# How to complete this task:
No line of the records may be dropped; print them all again exactly.

== Task inputs ==

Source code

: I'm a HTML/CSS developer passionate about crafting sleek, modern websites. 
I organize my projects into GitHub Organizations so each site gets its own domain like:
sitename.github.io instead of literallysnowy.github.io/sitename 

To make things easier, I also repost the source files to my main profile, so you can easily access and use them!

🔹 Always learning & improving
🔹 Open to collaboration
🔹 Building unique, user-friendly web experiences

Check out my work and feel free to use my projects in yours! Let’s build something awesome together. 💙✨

===

# Response:
Source code

: I'm a HTML/CSS developer passionate about crafting sleek, modern websites. 
I organize my projects into GitHub Organizations so each site gets its own domain like:
sitename.github.io instead of literallysnowy.github.io/sitename 

To make things easier, I also repost the source files to my main profile, so you can easily access and use them!

🔹 Always learning & improving
🔹 Open to collaboration
🔹 Building unique, user-friendly web experiences

Check out my work and feel free to use my projects in yours! Let’s build something awesome together. 💙✨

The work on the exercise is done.